## BRIEF
The records appear below. Set down exactly each line from the one that contains "现在就是碰不得官僚主义，好像" through the last, both included.

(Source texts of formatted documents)
__________

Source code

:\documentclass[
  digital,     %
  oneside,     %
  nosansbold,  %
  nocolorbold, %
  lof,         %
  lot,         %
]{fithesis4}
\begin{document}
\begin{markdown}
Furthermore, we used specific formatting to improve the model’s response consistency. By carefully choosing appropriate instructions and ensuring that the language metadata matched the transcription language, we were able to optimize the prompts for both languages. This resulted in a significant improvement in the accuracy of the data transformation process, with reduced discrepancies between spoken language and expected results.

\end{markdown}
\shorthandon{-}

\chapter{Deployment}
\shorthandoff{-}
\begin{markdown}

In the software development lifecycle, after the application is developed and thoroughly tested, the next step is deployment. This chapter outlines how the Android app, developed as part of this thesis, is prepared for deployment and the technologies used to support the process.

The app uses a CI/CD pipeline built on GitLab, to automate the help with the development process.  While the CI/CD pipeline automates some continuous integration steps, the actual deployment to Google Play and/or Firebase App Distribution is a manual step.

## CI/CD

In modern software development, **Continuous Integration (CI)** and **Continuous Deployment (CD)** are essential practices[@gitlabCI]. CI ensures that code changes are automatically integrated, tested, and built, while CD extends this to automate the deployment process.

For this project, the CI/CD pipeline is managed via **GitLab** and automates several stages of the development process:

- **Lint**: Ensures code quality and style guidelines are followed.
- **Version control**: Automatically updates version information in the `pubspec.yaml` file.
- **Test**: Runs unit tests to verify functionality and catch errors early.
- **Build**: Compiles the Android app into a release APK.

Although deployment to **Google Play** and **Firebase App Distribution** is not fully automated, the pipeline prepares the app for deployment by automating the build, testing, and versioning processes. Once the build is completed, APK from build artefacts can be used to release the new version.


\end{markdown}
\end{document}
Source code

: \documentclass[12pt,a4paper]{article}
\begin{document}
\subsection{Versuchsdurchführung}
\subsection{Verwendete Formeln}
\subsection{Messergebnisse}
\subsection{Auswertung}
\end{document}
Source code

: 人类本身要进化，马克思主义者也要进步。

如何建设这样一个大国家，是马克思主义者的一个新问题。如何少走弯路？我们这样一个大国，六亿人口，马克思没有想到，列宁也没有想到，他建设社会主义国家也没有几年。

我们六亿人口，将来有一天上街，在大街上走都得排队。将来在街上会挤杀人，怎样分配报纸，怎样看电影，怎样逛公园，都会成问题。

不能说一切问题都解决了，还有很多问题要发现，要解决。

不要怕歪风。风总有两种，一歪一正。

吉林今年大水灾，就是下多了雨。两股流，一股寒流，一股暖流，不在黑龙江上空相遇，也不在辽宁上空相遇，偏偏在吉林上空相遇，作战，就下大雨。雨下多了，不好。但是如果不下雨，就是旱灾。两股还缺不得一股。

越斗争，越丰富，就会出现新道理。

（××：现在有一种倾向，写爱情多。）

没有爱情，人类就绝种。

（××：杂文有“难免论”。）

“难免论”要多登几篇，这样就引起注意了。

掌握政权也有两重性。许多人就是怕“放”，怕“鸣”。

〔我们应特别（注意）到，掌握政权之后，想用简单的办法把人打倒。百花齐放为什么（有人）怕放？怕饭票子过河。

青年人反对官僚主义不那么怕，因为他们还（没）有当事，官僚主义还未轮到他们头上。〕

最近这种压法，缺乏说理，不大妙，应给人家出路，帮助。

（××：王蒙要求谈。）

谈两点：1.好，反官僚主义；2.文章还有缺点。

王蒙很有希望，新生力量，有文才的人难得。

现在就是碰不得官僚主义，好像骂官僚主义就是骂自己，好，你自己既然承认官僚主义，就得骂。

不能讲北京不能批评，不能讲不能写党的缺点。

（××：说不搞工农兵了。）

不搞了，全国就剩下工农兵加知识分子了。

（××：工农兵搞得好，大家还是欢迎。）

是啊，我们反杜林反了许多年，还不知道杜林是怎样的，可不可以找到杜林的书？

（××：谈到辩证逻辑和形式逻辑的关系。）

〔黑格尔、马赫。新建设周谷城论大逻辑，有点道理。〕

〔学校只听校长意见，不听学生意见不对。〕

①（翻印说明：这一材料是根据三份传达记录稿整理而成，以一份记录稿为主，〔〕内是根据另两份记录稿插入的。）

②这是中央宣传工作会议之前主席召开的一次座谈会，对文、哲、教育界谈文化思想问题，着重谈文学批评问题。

__________

## ANSWER TO THIS TASK
现在就是碰不得官僚主义，好像骂官僚主义就是骂自己，好，你自己既然承认官僚主义，就得骂。

不能讲北京不能批评，不能讲不能写党的缺点。

（××：说不搞工农兵了。）

不搞了，全国就剩下工农兵加知识分子了。

（××：工农兵搞得好，大家还是欢迎。）

是啊，我们反杜林反了许多年，还不知道杜林是怎样的，可不可以找到杜林的书？

（××：谈到辩证逻辑和形式逻辑的关系。）

〔黑格尔、马赫。新建设周谷城论大逻辑，有点道理。〕

〔学校只听校长意见，不听学生意见不对。〕

①（翻印说明：这一材料是根据三份传达记录稿整理而成，以一份记录稿为主，〔〕内是根据另两份记录稿插入的。）

②这是中央宣传工作会议之前主席召开的一次座谈会，对文、哲、教育界谈文化思想问题，着重谈文学批评问题。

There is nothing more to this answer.